__Exercise brief__
What is the number of lines below that hold "عنها"? Answer with that number only.

__Data supplied__
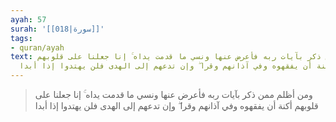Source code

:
 ```yaml
---
ayah: 57
surah: '[[018|سورة]]'
tags:
- quran/ayah
text: ومن أظلم ممن ذكر بآيات ربه فأعرض عنها ونسي ما قدمت يداه ۚ إنا جعلنا على قلوبهم
  أكنة أن يفقهوه وفي آذانهم وقرا ۖ وإن تدعهم إلى الهدى فلن يهتدوا إذا أبدا
---
```

> ومن أظلم ممن ذكر بآيات ربه فأعرض عنها ونسي ما قدمت يداه ۚ إنا جعلنا على قلوبهم أكنة أن يفقهوه وفي آذانهم وقرا ۖ وإن تدعهم إلى الهدى فلن يهتدوا إذا أبدا
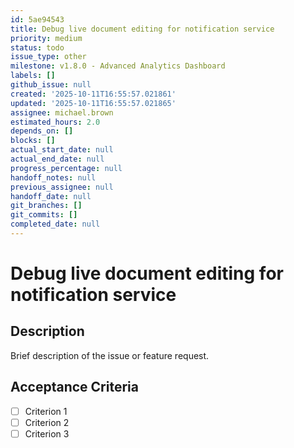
 ```yaml
---
id: 5ae94543
title: Debug live document editing for notification service
priority: medium
status: todo
issue_type: other
milestone: v1.8.0 - Advanced Analytics Dashboard
labels: []
github_issue: null
created: '2025-10-11T16:55:57.021861'
updated: '2025-10-11T16:55:57.021865'
assignee: michael.brown
estimated_hours: 2.0
depends_on: []
blocks: []
actual_start_date: null
actual_end_date: null
progress_percentage: null
handoff_notes: null
previous_assignee: null
handoff_date: null
git_branches: []
git_commits: []
completed_date: null
---
```


# Debug live document editing for notification service

## Description

Brief description of the issue or feature request.

## Acceptance Criteria

- [ ] Criterion 1
- [ ] Criterion 2
- [ ] Criterion 3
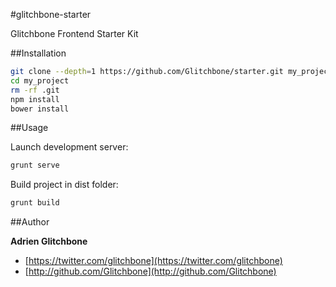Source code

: #glitchbone-starter

Glitchbone Frontend Starter Kit

##Installation

```sh
git clone --depth=1 https://github.com/Glitchbone/starter.git my_project
cd my_project
rm -rf .git
npm install
bower install
```

##Usage

Launch development server:
```sh
grunt serve
```

Build project in dist folder:
```sh
grunt build
```

##Author

**Adrien Glitchbone**

+ [https://twitter.com/glitchbone](https://twitter.com/glitchbone)
+ [http://github.com/Glitchbone](http://github.com/Glitchbone)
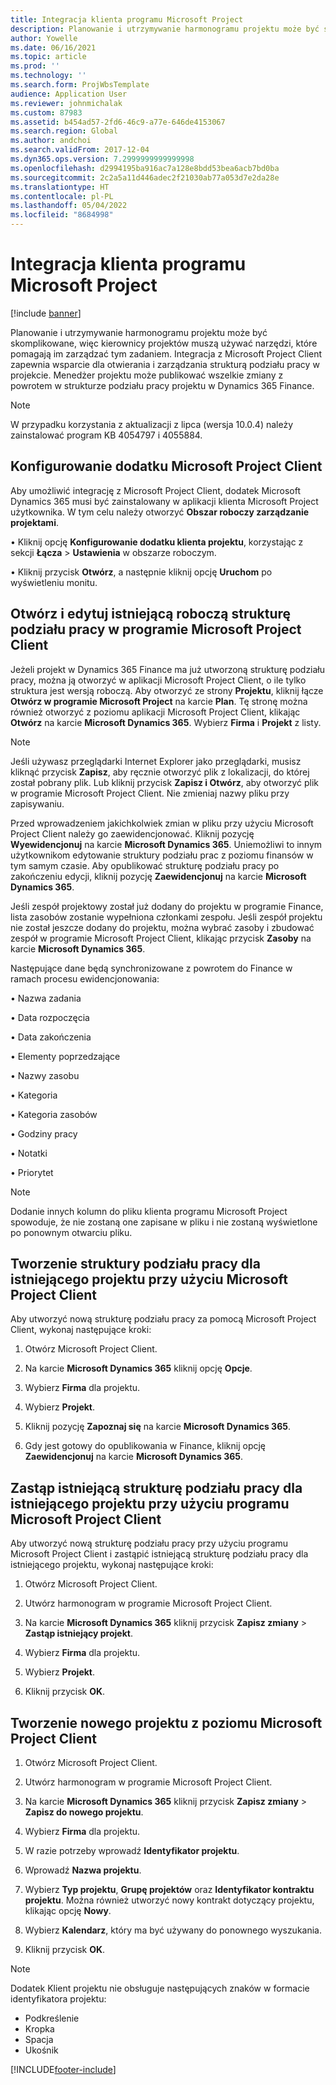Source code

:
 ```yaml
---
title: Integracja klienta programu Microsoft Project
description: Planowanie i utrzymywanie harmonogramu projektu może być skomplikowane, więc kierownicy projektów muszą używać narzędzi, które pomagają im zarządzać tym zadaniem. Integracja z Microsoft Project Client zapewnia wsparcie dla otwierania i zarządzania strukturą podziału pracy w projekcie.
author: Yowelle
ms.date: 06/16/2021
ms.topic: article
ms.prod: ''
ms.technology: ''
ms.search.form: ProjWbsTemplate
audience: Application User
ms.reviewer: johnmichalak
ms.custom: 87983
ms.assetid: b454ad57-2fd6-46c9-a77e-646de4153067
ms.search.region: Global
ms.author: andchoi
ms.search.validFrom: 2017-12-04
ms.dyn365.ops.version: 7.2999999999999998
ms.openlocfilehash: d2994195ba916ac7a128e8bdd53bea6acb7bd0ba
ms.sourcegitcommit: 2c2a5a11d446adec2f21030ab77a053d7e2da28e
ms.translationtype: HT
ms.contentlocale: pl-PL
ms.lasthandoff: 05/04/2022
ms.locfileid: "8684998"
---
```

# <a name="microsoft-project-client-integration"></a>Integracja klienta programu Microsoft Project

[!include [banner](../includes/banner.md)]

Planowanie i utrzymywanie harmonogramu projektu może być skomplikowane, więc kierownicy projektów muszą używać narzędzi, które pomagają im zarządzać tym zadaniem. Integracja z Microsoft Project Client zapewnia wsparcie dla otwierania i zarządzania strukturą podziału pracy w projekcie. Menedżer projektu może publikować wszelkie zmiany z powrotem w strukturze podziału pracy projektu w Dynamics 365 Finance.

> [!NOTE]
> W przypadku korzystania z aktualizacji z lipca (wersja 10.0.4) należy zainstalować program KB 4054797 i 4055884.

## <a name="configure-the-microsoft-project-client-add-in"></a>Konfigurowanie dodatku Microsoft Project Client
Aby umożliwić integrację z Microsoft Project Client, dodatek Microsoft Dynamics 365 musi być zainstalowany w aplikacji klienta Microsoft Project użytkownika. W tym celu należy otworzyć **Obszar roboczy zarządzanie projektami**.

•   Kliknij opcję **Konfigurowanie dodatku klienta projektu**, korzystając z sekcji **Łącza** > **Ustawienia** w obszarze roboczym.

•   Kliknij przycisk **Otwórz**, a następnie kliknij opcję **Uruchom** po wyświetleniu monitu.

## <a name="open-and-edit-an-existing-draft-work-breakdown-structure-in-microsoft-project-client"></a>Otwórz i edytuj istniejącą roboczą strukturę podziału pracy w programie Microsoft Project Client
Jeżeli projekt w Dynamics 365 Finance ma już utworzoną strukturę podziału pracy, można ją otworzyć w aplikacji Microsoft Project Client, o ile tylko struktura jest wersją roboczą. Aby otworzyć ze strony **Projektu**, kliknij łącze **Otwórz w programie Microsoft Project** na karcie **Plan**. Tę stronę można również otworzyć z poziomu aplikacji Microsoft Project Client, klikając **Otwórz** na karcie **Microsoft Dynamics 365**. Wybierz **Firma** i **Projekt** z listy.

> [!NOTE]
> Jeśli używasz przeglądarki Internet Explorer jako przeglądarki, musisz kliknąć przycisk **Zapisz**, aby ręcznie otworzyć plik z lokalizacji, do której został pobrany plik. Lub kliknij przycisk **Zapisz i Otwórz**, aby otworzyć plik w programie Microsoft Project Client. Nie zmieniaj nazwy pliku przy zapisywaniu.

Przed wprowadzeniem jakichkolwiek zmian w pliku przy użyciu Microsoft Project Client należy go zaewidencjonować. Kliknij pozycję **Wyewidencjonuj** na karcie **Microsoft Dynamics 365**. Uniemożliwi to innym użytkownikom edytowanie struktury podziału prac z poziomu finansów w tym samym czasie. Aby opublikować strukturę podziału pracy po zakończeniu edycji, kliknij pozycję **Zaewidencjonuj** na karcie **Microsoft Dynamics 365**.

Jeśli zespół projektowy został już dodany do projektu w programie Finance, lista zasobów zostanie wypełniona członkami zespołu. Jeśli zespół projektu nie został jeszcze dodany do projektu, można wybrać zasoby i zbudować zespół w programie Microsoft Project Client, klikając przycisk **Zasoby** na karcie **Microsoft Dynamics 365**. 

Następujące dane będą synchronizowane z powrotem do Finance w ramach procesu ewidencjonowania:

•   Nazwa zadania

•   Data rozpoczęcia

•   Data zakończenia

•   Elementy poprzedzające

•   Nazwy zasobu

•   Kategoria

•   Kategoria zasobów

•   Godziny pracy

•   Notatki

•   Priorytet

> [!NOTE]
> Dodanie innych kolumn do pliku klienta programu Microsoft Project spowoduje, że nie zostaną one zapisane w pliku i nie zostaną wyświetlone po ponownym otwarciu pliku.

## <a name="create-the-work-breakdown-structure-for-an-existing-project-using-microsoft-project-client"></a>Tworzenie struktury podziału pracy dla istniejącego projektu przy użyciu Microsoft Project Client
Aby utworzyć nową strukturę podziału pracy za pomocą Microsoft Project Client, wykonaj następujące kroki:


1.  Otwórz Microsoft Project Client.

2.  Na karcie **Microsoft Dynamics 365** kliknij opcję **Opcje**.

3.  Wybierz **Firma** dla projektu.

4.  Wybierz **Projekt**.

5.  Kliknij pozycję **Zapoznaj się** na karcie **Microsoft Dynamics 365**.

6.  Gdy jest gotowy do opublikowania w Finance, kliknij opcję **Zaewidencjonuj** na karcie **Microsoft Dynamics 365**.

## <a name="replace-the-existing-work-breakdown-structure-for-an-existing-project-using-microsoft-project-client"></a>Zastąp istniejącą strukturę podziału pracy dla istniejącego projektu przy użyciu programu Microsoft Project Client
Aby utworzyć nową strukturę podziału pracy przy użyciu programu Microsoft Project Client i zastąpić istniejącą strukturę podziału pracy dla istniejącego projektu, wykonaj następujące kroki:

1.  Otwórz Microsoft Project Client.

2.  Utwórz harmonogram w programie Microsoft Project Client.

3.  Na karcie **Microsoft Dynamics 365** kliknij przycisk **Zapisz zmiany** > **Zastąp istniejący projekt**.

4.  Wybierz **Firma** dla projektu.

5.  Wybierz **Projekt**.

6.  Kliknij przycisk **OK**.

## <a name="create-a-new-project-from-within-microsoft-project-client"></a>Tworzenie nowego projektu z poziomu Microsoft Project Client


1.  Otwórz Microsoft Project Client.

2.  Utwórz harmonogram w programie Microsoft Project Client.

3.  Na karcie **Microsoft Dynamics 365** kliknij przycisk **Zapisz zmiany** > **Zapisz do nowego projektu**.

4.  Wybierz **Firma** dla projektu.

5.  W razie potrzeby wprowadź **Identyfikator projektu**.

6.  Wprowadź **Nazwa projektu**.

7.  Wybierz **Typ projektu**, **Grupę projektów** oraz **Identyfikator kontraktu projektu**. Można również utworzyć nowy kontrakt dotyczący projektu, klikając opcję **Nowy**.

8.  Wybierz **Kalendarz**, który ma być używany do ponownego wyszukania.

11. Kliknij przycisk **OK**.

> [!NOTE]
> Dodatek Klient projektu nie obsługuje następujących znaków w formacie identyfikatora projektu:
> 
>   - Podkreślenie
>   - Kropka
>   - Spacja
>   - Ukośnik

[!INCLUDE[footer-include](../includes/footer-banner.md)]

__Result of this task__
2